Thanks guy’s jumping in with the PS1 now that I’m getting better with confusion. Looking forward to this new adventure and making some parts for the cross fire.

5 Likes

and it begins…congratulations!

I found the XR shield / light indicator for the z-axis cumbersome and not super effective at keeping debris out. So I harvested the LED circuit board from the cover and made a small housing for it that clips to the barrel of the torch.




Design this in AD Fusion and printed it on my Bambu X1C.

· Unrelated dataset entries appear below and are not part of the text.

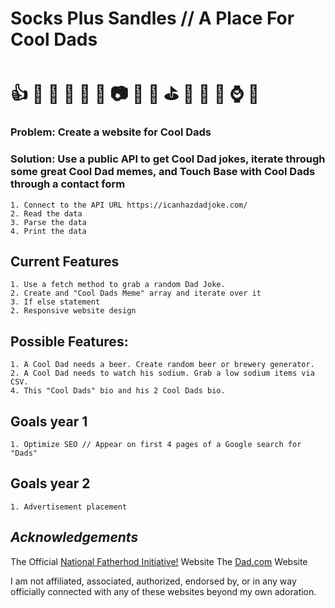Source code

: 
# **Socks Plus Sandles // A Place For Cool Dads**  
# :thumbsup: :hammer: :necktie: :walking: :beers: :doughnut: :camera: :briefcase: :wrench: :golf: :punch: :older_man: :dog: :watch: :hamburger:

### Problem: Create a website for Cool Dads
### Solution: Use a public API to get Cool Dad jokes, iterate through some great Cool Dad memes, and Touch Base with Cool Dads through a contact form

    1. Connect to the API URL https://icanhazdadjoke.com/
    2. Read the data
    3. Parse the data
    4. Print the data

## Current Features 
    1. Use a fetch method to grab a random Dad Joke.
    2. Create and "Cool Dads Meme" array and iterate over it 
    3. If else statement
    2. Responsive website design

## Possible Features: 
    1. A Cool Dad needs a beer. Create random beer or brewery generator.
    2. A Cool Dad needs to watch his sodium. Grab a low sodium items via CSV.  
    4. This "Cool Dads" bio and his 2 Cool Dads bio.

## Goals year 1
    1. Optimize SEO // Appear on first 4 pages of a Google search for "Dads"
## Goals year 2
    1. Advertisement placement

## *Acknowledgements*
The Official [National Fatherhod Initiative!](https://www.fatherhood.org/) Website 
The [Dad.com](https://www.thedad.com/) Website

I am not affiliated, associated, authorized, endorsed by, or in any way officially connected with any of these websites beyond my own adoration.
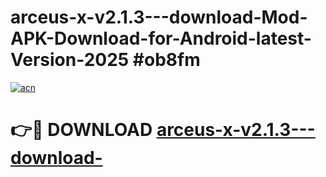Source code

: # arceus-x-v2.1.3---download-Mod-APK-Download-for-Android-latest-Version-2025 #ob8fm

[![acn](https://github.com/user-attachments/assets/0f9c940e-d8b0-45ae-aac7-cd30a18b3e1c)](https://app.mediaupload.pro?title=arceus-x-v2.1.3---download-&ref=03M)

# 👉🔴 DOWNLOAD [arceus-x-v2.1.3---download-](https://app.mediaupload.pro?title=arceus-x-v2.1.3---download-&ref=03M)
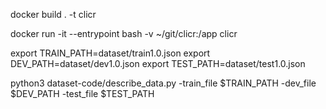 docker build . -t clicr

docker run -it --entrypoint bash -v ~/git/clicr:/app clicr

export TRAIN_PATH=dataset/train1.0.json
export DEV_PATH=dataset/dev1.0.json
export TEST_PATH=dataset/test1.0.json

python3 dataset-code/describe_data.py -train_file $TRAIN_PATH -dev_file $DEV_PATH -test_file $TEST_PATH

The housing is made from black PETG-CF

ezgif-6-0a47bc4a4e

The light diffuser is made from translucent PETG-CF

ezgif-6-7bf57f884f

The torch snap clip and back plate is made from Blue ABS ( likely would have done black but I didn’t have any)

ezgif-6-319818a29e











ezgif-4-566ad2ad92

8 Likes

Very impressive!!

2 Likes

Here’s my latest contribution.

My attempt at Laser mounts. One for the Torch gantry, one for the axis rails.





5 Likes

If anyone has been struggling with making threads that work in F360 - I found this video that helped me a lot.

3 Likes

This guy is great!
I found a slight short-cut that he doesn’t show: you can select both faces of the thread and then do the press-pull command:
image

When you activate the “Press Pull” it is best to just type in a negative value and watch how the treads respond. The mouse movement is very erratic.
image

I love the rounding of the face that he shows. Thanks for sharing.

4 Likes

This works. I downloaded an M40 nut step from McMaster and modeled a giant bolt using ‘combine cut’. Then did the offset face technique with section analysis to check the offsets.